__EXERCISE DESCRIPTION__
Only one stretch of the data below is wanted: the lines starting at the one with "Return now to" and ending at the one with "Note also that", both included, given again exactly.
>>>
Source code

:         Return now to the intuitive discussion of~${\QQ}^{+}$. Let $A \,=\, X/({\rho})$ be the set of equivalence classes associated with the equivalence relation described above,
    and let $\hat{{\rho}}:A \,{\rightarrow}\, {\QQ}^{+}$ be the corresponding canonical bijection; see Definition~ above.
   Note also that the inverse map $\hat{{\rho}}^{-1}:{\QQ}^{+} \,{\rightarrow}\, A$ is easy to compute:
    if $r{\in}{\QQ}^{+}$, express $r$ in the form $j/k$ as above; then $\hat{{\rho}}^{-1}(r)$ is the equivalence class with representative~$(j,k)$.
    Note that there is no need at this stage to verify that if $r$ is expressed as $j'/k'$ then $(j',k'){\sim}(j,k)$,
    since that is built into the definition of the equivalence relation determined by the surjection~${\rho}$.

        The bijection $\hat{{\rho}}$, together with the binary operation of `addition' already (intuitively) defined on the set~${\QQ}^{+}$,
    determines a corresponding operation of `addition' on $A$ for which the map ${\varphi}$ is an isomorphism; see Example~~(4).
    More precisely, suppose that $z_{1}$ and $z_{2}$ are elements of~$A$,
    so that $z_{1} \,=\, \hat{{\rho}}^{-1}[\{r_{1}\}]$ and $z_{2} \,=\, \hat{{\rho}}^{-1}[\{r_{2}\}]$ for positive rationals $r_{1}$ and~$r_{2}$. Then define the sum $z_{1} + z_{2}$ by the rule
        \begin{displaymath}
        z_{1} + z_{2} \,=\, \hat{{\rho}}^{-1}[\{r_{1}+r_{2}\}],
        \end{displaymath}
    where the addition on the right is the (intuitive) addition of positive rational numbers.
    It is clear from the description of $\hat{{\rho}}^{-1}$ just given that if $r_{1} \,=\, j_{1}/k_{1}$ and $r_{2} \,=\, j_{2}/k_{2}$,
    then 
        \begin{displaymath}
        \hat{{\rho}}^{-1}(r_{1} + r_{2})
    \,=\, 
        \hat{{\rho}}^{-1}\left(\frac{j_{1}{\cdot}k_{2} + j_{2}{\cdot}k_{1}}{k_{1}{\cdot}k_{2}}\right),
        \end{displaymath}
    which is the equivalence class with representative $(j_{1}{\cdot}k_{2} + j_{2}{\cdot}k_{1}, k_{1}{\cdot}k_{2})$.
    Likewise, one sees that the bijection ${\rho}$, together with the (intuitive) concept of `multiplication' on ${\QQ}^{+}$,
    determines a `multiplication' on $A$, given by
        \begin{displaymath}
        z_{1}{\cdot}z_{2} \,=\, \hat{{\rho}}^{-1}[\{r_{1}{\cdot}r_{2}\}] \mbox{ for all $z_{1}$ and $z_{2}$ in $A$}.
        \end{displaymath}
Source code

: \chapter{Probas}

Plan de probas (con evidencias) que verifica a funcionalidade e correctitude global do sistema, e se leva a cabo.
<<<
__RESULT__
:         Return now to the intuitive discussion of~${\QQ}^{+}$. Let $A \,=\, X/({\rho})$ be the set of equivalence classes associated with the equivalence relation described above,
    and let $\hat{{\rho}}:A \,{\rightarrow}\, {\QQ}^{+}$ be the corresponding canonical bijection; see Definition~ above.
   Note also that the inverse map $\hat{{\rho}}^{-1}:{\QQ}^{+} \,{\rightarrow}\, A$ is easy to compute:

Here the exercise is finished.